La ressemblance des deux hommes est plus que frappante. D'aucuns auraient dit de ne pas chercher le facteur ailleurs ! La dame les regarde alternativement l'un et l'autre et trouve étrange cette coïncidence. Un grand frisson envahit Sandiéry, leurs regards se rejoignent et se fixent durant quelques secondes. Un trouble inexplicable brouille ses repères, une bouffée de chaleur se dégage de lui, il ouvre la bouche, mais n'arrive pas à sortir un mot.
" Diodio, c'est ma maman, Monsieur !
- Votre maman ?
- Oui Monsieur, je suis son fils Ablaye.
- Venez, je vais vous conduire à la maison, c'est tout près, s'empresse de dire la dame.
- Attendez-moi, je vais récupérer ma voiture. Je l'avais garée devant le cimetière de Thiaroye 44.
- Thiaroye 44 ? Il n'y a pas de cimetière de ce nom ici, lui répond Ablaye.
- Vous ne connaissez pas Thiaroye 44 ? demande Sandiéry.
- Non. Cela veut dire quoi ?"
À cette question, Sandiéry ne répond pas et part à pas accélérés rejoindre sa voiture. Il voit à quel point le travail d'oubli à produit des résultats inespérés.
Le timbre de la voix du jeune homme, comme son propre écho, l'embrouille beaucoup plus. Il sort un mouchoir de sa poche et s'essuie le visage.

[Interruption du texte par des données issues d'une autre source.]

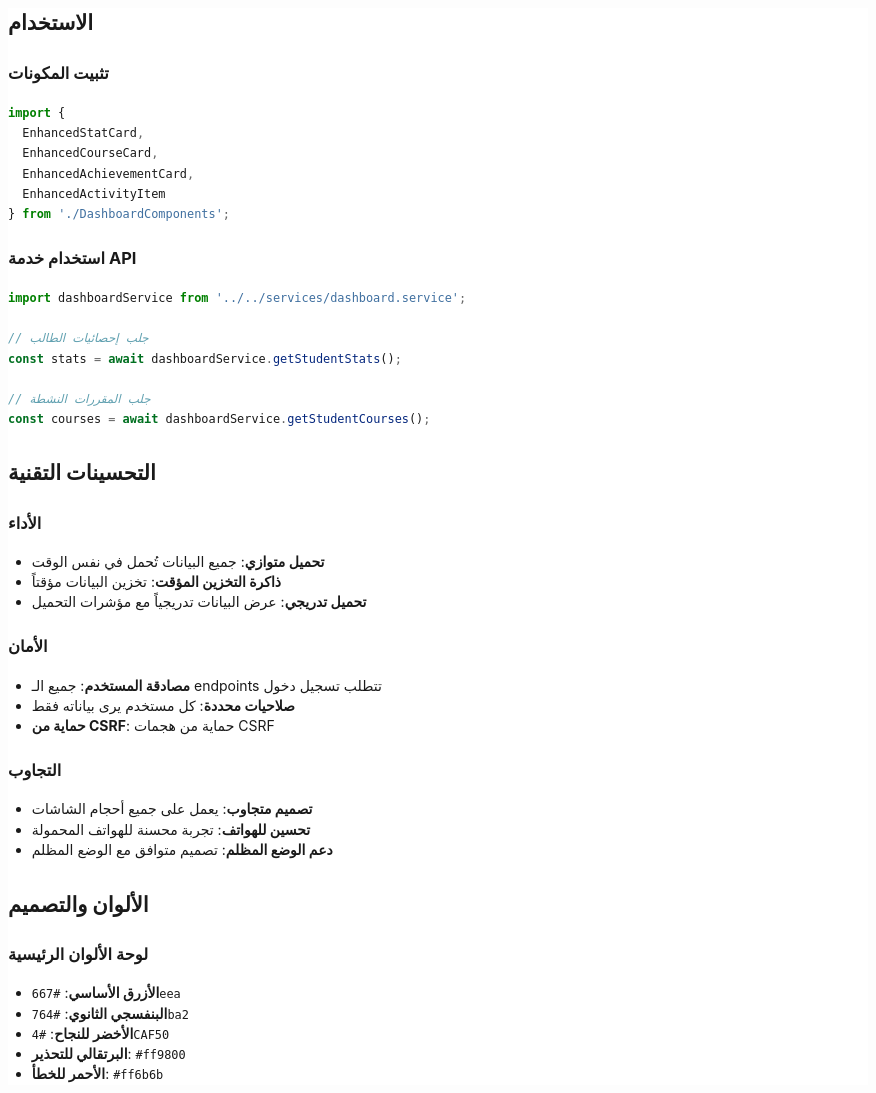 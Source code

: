 ## الاستخدام

### تثبيت المكونات
```jsx
import { 
  EnhancedStatCard, 
  EnhancedCourseCard, 
  EnhancedAchievementCard, 
  EnhancedActivityItem 
} from './DashboardComponents';
```

### استخدام خدمة API
```jsx
import dashboardService from '../../services/dashboard.service';

// جلب إحصائيات الطالب
const stats = await dashboardService.getStudentStats();

// جلب المقررات النشطة
const courses = await dashboardService.getStudentCourses();
```

## التحسينات التقنية

### الأداء
- **تحميل متوازي**: جميع البيانات تُحمل في نفس الوقت
- **ذاكرة التخزين المؤقت**: تخزين البيانات مؤقتاً
- **تحميل تدريجي**: عرض البيانات تدريجياً مع مؤشرات التحميل

### الأمان
- **مصادقة المستخدم**: جميع الـ endpoints تتطلب تسجيل دخول
- **صلاحيات محددة**: كل مستخدم يرى بياناته فقط
- **حماية من CSRF**: حماية من هجمات CSRF

### التجاوب
- **تصميم متجاوب**: يعمل على جميع أحجام الشاشات
- **تحسين للهواتف**: تجربة محسنة للهواتف المحمولة
- **دعم الوضع المظلم**: تصميم متوافق مع الوضع المظلم

## الألوان والتصميم

### لوحة الألوان الرئيسية
- **الأزرق الأساسي**: `#667eea`
- **البنفسجي الثانوي**: `#764ba2`
- **الأخضر للنجاح**: `#4CAF50`
- **البرتقالي للتحذير**: `#ff9800`
- **الأحمر للخطأ**: `#ff6b6b`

Dans sa courte marche, tous les souvenirs de sa vie avec Diodio lui reviennent et, toute l'inquiétude de la trouver morte s'étant dissipée, il se sent un peu soulagé ; il espère pouvoir entreprendre sa quête du pardon.

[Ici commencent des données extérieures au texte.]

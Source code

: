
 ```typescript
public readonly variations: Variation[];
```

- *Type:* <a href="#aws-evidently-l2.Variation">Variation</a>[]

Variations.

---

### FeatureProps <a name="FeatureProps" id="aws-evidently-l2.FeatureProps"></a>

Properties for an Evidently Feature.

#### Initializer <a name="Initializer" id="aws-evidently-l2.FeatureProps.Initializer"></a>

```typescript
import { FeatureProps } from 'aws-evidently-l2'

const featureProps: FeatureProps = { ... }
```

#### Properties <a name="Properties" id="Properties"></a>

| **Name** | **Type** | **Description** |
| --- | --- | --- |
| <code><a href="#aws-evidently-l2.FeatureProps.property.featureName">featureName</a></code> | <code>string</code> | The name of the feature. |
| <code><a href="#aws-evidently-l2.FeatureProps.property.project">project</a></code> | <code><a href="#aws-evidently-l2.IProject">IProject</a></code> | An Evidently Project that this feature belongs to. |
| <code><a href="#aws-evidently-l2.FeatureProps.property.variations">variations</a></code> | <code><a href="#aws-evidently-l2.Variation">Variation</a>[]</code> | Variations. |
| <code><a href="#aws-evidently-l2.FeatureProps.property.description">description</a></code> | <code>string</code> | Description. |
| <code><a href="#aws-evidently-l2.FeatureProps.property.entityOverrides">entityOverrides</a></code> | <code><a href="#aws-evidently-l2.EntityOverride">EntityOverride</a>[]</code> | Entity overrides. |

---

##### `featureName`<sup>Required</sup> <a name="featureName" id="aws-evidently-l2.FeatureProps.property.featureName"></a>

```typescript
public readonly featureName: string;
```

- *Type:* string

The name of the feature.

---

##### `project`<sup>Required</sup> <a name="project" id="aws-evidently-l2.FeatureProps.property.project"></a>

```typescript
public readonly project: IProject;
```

Aussi, son esprit est-il absorbé par sa forte ressemblance avec Ablaye. Le garçon est devenu un adolescent de belle prestance à l'allure fière, qui respire la santé. Ses yeux, tout blancs, le regard perçant, comme s'il scrute chez ses interlocuteurs le secret de leurs pensées, révèle toute sa vivacité d'esprit. Élancé et svelte, la figure ronde avec des joues saillantes, il porte tous les traits de son ascendant. Sandiéry comprend ainsi que Dieu a voulu imprimer sa lâcheté sur le visage de cet innocent jeune homme, tel qu'il l'avait vu dans un de ses rêves.

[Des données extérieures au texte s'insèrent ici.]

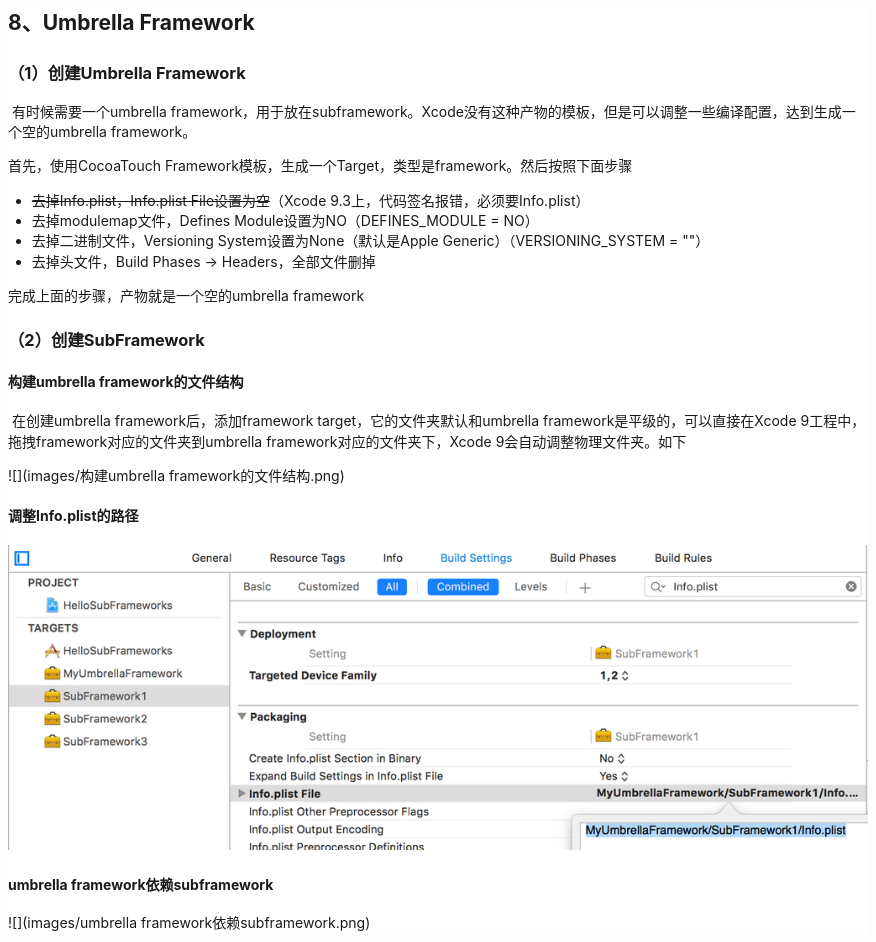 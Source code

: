 ## 8、Umbrella Framework

### （1）创建Umbrella Framework

​        有时候需要一个umbrella framework，用于放在subframework。Xcode没有这种产物的模板，但是可以调整一些编译配置，达到生成一个空的umbrella framework。

首先，使用CocoaTouch Framework模板，生成一个Target，类型是framework。然后按照下面步骤

* <del>去掉Info.plist，Info.plist File设置为空</del>（Xcode 9.3上，代码签名报错，必须要Info.plist）
* 去掉modulemap文件，Defines Module设置为NO（DEFINES_MODULE = NO）
* 去掉二进制文件，Versioning System设置为None（默认是Apple Generic）（VERSIONING_SYSTEM = ""）
* 去掉头文件，Build Phases -> Headers，全部文件删掉

完成上面的步骤，产物就是一个空的umbrella framework



### （2）创建SubFramework

#### 构建umbrella framework的文件结构

​         在创建umbrella framework后，添加framework target，它的文件夹默认和umbrella framework是平级的，可以直接在Xcode 9工程中，拖拽framework对应的文件夹到umbrella framework对应的文件夹下，Xcode 9会自动调整物理文件夹。如下

![](images/构建umbrella framework的文件结构.png)



#### 调整Info.plist的路径

![](images/调整Info.plist的路径.png)



#### umbrella framework依赖subframework

![](images/umbrella framework依赖subframework.png)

Ameth Guissé, Une mort magnifique, Dakar, L'Harmattan, 2013.
III- Quelques axes de lecture
- La portée militante du texte
- Thiaroye 44, une histoire inoubliable
- Repérage et interprétation de figures de style : comparaison, métonymie, métaphore, gradation, etc.
- L'adverbe de manière en -ment
IV- Insistons sur :
1- L'adverbe de manière en -ment : On l'obtient généralement en ajoutant le suffixe -ment à un adjectif qualificatif féminin.
Exemple : " Sandiéry fouille dans les tiroirs de sa mémoire et se rappelle vaguement que tout au début, elle lui avait dit habiter la banlieue dans un quartier populaire de Thiaroye, à côté du cimetière des tirailleurs sénégalais."
2- L'intégralité du poème " Tyaroye" de Léopold Sédar Senghor
TYAROYE
Prisonniers noirs je dis bien prisonniers français, est-ce donc vrai que la France n’est plus la France ?
Est-ce donc vrai que l’ennemi lui a dérobé son visage ?Est-ce vrai que la haine des banquiers a acheté ses bras d’acier?
Et votre sang n’a-t-il pas ablué la nation oublieuse de sa mission d’hier?
Dites, votre sang ne s’est-il mêlé au sang lustral de ses martyrs?
Vos funérailles seront-elles celles de la Vierge-Espérance?
Sang, sang ô sang noir de mes frères, vous tachez l’innocence de mes draps
Vous êtes la sueur où baigne mon angoisse, vous êtes la souffrance qui enroue ma voix
Wôi ! Entendez ma voix aveugle, génies sourds-muets de la nuit.
Pluie de sang rouge sauterelles ! Et mon cœur crie à l’azur et à la merci.
Non ! vous n’êtes pas morts gratuits ô Morts! Ce sang n’est pas de l’eau tépide
Il arrose épais notre espoir, qui fleurira au crépuscule.
Il est notre soif notre faim d’honneur, ces grandes reines absolues
Non ! vous n’êtes pas morts gratuits. Vous êtes les témoins de l’Afrique immortelle Vous êtes les témoins du monde nouveau qui sera demain
Dormez ô Morts! Et que ma voix vous berce, ma voix de courroux que berce l’espoir.
Paris, décembre 1944.
Léopold Sédar Senghor, Hosties noires, 1948.